• WHAT THE TASK ASKS
Give the data a second time, exactly and in full.

• STORED DATA
■ ■ ■ ■
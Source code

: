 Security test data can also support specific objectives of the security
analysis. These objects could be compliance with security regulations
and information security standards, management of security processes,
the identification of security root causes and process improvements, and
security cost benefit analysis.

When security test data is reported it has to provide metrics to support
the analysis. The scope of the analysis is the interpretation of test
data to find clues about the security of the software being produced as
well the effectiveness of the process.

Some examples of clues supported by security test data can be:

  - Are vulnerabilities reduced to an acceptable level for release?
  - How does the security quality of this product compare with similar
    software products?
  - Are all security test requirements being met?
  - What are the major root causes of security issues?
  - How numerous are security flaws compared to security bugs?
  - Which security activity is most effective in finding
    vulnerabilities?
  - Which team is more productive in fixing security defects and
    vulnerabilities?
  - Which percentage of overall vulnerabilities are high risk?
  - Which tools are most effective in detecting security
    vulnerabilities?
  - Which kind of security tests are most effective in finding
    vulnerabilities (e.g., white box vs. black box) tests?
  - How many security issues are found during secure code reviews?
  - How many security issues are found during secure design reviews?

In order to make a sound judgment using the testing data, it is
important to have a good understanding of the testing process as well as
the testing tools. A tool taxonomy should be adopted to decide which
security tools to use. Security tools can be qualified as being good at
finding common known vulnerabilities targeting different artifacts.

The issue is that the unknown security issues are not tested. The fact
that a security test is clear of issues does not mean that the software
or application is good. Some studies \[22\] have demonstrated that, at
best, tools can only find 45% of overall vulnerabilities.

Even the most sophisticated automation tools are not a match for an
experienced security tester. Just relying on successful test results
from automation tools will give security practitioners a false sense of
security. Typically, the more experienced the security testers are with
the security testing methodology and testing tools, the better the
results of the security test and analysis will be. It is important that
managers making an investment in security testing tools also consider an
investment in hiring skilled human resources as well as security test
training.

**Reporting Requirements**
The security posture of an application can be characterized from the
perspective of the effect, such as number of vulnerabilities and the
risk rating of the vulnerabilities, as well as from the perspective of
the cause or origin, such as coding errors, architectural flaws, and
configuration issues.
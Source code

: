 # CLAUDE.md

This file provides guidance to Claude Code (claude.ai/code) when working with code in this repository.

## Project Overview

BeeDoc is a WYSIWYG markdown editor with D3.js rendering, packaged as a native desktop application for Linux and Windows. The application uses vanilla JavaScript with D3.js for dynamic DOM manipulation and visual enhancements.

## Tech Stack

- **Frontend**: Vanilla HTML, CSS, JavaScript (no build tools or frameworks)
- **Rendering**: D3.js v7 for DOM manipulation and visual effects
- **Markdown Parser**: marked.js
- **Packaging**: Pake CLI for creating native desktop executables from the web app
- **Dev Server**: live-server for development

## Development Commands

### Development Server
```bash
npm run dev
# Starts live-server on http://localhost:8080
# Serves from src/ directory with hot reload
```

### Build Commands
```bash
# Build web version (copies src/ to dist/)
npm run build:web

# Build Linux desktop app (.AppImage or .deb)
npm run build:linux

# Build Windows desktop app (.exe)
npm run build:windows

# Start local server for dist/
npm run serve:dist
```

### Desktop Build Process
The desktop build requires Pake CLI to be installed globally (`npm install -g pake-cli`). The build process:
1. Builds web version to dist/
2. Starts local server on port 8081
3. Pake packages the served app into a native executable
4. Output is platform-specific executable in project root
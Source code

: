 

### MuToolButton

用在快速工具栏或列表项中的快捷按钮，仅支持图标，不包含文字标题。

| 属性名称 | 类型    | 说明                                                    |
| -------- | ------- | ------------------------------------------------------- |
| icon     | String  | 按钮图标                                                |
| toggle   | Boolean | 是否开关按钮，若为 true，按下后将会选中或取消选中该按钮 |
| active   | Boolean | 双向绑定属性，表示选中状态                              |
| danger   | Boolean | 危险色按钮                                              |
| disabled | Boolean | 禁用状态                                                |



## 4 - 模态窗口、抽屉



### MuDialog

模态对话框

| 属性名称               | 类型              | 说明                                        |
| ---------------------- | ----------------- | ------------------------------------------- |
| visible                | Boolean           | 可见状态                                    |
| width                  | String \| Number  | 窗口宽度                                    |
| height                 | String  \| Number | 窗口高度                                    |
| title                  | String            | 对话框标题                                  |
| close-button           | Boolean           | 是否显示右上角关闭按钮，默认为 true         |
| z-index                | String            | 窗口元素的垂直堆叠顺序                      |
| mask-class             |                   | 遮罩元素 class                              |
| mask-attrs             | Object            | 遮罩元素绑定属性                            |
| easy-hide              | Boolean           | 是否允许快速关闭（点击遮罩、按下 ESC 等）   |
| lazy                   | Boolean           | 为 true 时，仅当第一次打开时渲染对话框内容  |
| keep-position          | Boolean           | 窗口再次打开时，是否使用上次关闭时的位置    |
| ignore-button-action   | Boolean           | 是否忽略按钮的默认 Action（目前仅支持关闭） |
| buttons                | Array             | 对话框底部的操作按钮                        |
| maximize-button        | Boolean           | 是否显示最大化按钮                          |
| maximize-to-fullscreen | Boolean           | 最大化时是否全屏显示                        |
■ ■ ■ ■
• EXERCISE SOLUTION
Source code

: Security test data can also support specific objectives of the security
analysis. These objects could be compliance with security regulations
and information security standards, management of security processes,
the identification of security root causes and process improvements, and
security cost benefit analysis.

When security test data is reported it has to provide metrics to support
the analysis. The scope of the analysis is the interpretation of test
data to find clues about the security of the software being produced as
well the effectiveness of the process.

Some examples of clues supported by security test data can be:

  - Are vulnerabilities reduced to an acceptable level for release?
  - How does the security quality of this product compare with similar
    software products?
  - Are all security test requirements being met?
  - What are the major root causes of security issues?
  - How numerous are security flaws compared to security bugs?
  - Which security activity is most effective in finding
    vulnerabilities?
  - Which team is more productive in fixing security defects and
    vulnerabilities?
  - Which percentage of overall vulnerabilities are high risk?
  - Which tools are most effective in detecting security
    vulnerabilities?
  - Which kind of security tests are most effective in finding
    vulnerabilities (e.g., white box vs. black box) tests?
  - How many security issues are found during secure code reviews?
  - How many security issues are found during secure design reviews?

In order to make a sound judgment using the testing data, it is
important to have a good understanding of the testing process as well as
the testing tools. A tool taxonomy should be adopted to decide which
security tools to use. Security tools can be qualified as being good at
finding common known vulnerabilities targeting different artifacts.

The issue is that the unknown security issues are not tested. The fact
that a security test is clear of issues does not mean that the software
or application is good. Some studies \[22\] have demonstrated that, at
best, tools can only find 45% of overall vulnerabilities.

Even the most sophisticated automation tools are not a match for an
experienced security tester. Just relying on successful test results
from automation tools will give security practitioners a false sense of
security. Typically, the more experienced the security testers are with
the security testing methodology and testing tools, the better the
results of the security test and analysis will be. It is important that
managers making an investment in security testing tools also consider an
investment in hiring skilled human resources as well as security test
training.

**Reporting Requirements**
The security posture of an application can be characterized from the
perspective of the effect, such as number of vulnerabilities and the
risk rating of the vulnerabilities, as well as from the perspective of
the cause or origin, such as coding errors, architectural flaws, and
configuration issues.
Source code

: # CLAUDE.md

This file provides guidance to Claude Code (claude.ai/code) when working with code in this repository.

## Project Overview

BeeDoc is a WYSIWYG markdown editor with D3.js rendering, packaged as a native desktop application for Linux and Windows. The application uses vanilla JavaScript with D3.js for dynamic DOM manipulation and visual enhancements.

## Tech Stack

- **Frontend**: Vanilla HTML, CSS, JavaScript (no build tools or frameworks)
- **Rendering**: D3.js v7 for DOM manipulation and visual effects
- **Markdown Parser**: marked.js
- **Packaging**: Pake CLI for creating native desktop executables from the web app
- **Dev Server**: live-server for development

## Development Commands

### Development Server
```bash
npm run dev
# Starts live-server on http://localhost:8080
# Serves from src/ directory with hot reload
```

### Build Commands
```bash
# Build web version (copies src/ to dist/)
npm run build:web

# Build Linux desktop app (.AppImage or .deb)
npm run build:linux

# Build Windows desktop app (.exe)
npm run build:windows

# Start local server for dist/
npm run serve:dist
```

### Desktop Build Process
The desktop build requires Pake CLI to be installed globally (`npm install -g pake-cli`). The build process:
1. Builds web version to dist/
2. Starts local server on port 8081
3. Pake packages the served app into a native executable
4. Output is platform-specific executable in project root
Source code

: 

### MuToolButton

用在快速工具栏或列表项中的快捷按钮，仅支持图标，不包含文字标题。

| 属性名称 | 类型    | 说明                                                    |
| -------- | ------- | ------------------------------------------------------- |
| icon     | String  | 按钮图标                                                |
| toggle   | Boolean | 是否开关按钮，若为 true，按下后将会选中或取消选中该按钮 |
| active   | Boolean | 双向绑定属性，表示选中状态                              |
| danger   | Boolean | 危险色按钮                                              |
| disabled | Boolean | 禁用状态                                                |



## 4 - 模态窗口、抽屉



### MuDialog

模态对话框

| 属性名称               | 类型              | 说明                                        |
| ---------------------- | ----------------- | ------------------------------------------- |
| visible                | Boolean           | 可见状态                                    |
| width                  | String \| Number  | 窗口宽度                                    |
| height                 | String  \| Number | 窗口高度                                    |
| title                  | String            | 对话框标题                                  |
| close-button           | Boolean           | 是否显示右上角关闭按钮，默认为 true         |
| z-index                | String            | 窗口元素的垂直堆叠顺序                      |
| mask-class             |                   | 遮罩元素 class                              |
| mask-attrs             | Object            | 遮罩元素绑定属性                            |
| easy-hide              | Boolean           | 是否允许快速关闭（点击遮罩、按下 ESC 等）   |
| lazy                   | Boolean           | 为 true 时，仅当第一次打开时渲染对话框内容  |
| keep-position          | Boolean           | 窗口再次打开时，是否使用上次关闭时的位置    |
| ignore-button-action   | Boolean           | 是否忽略按钮的默认 Action（目前仅支持关闭） |
| buttons                | Array             | 对话框底部的操作按钮                        |
| maximize-button        | Boolean           | 是否显示最大化按钮                          |
| maximize-to-fullscreen | Boolean           | 最大化时是否全屏显示                        |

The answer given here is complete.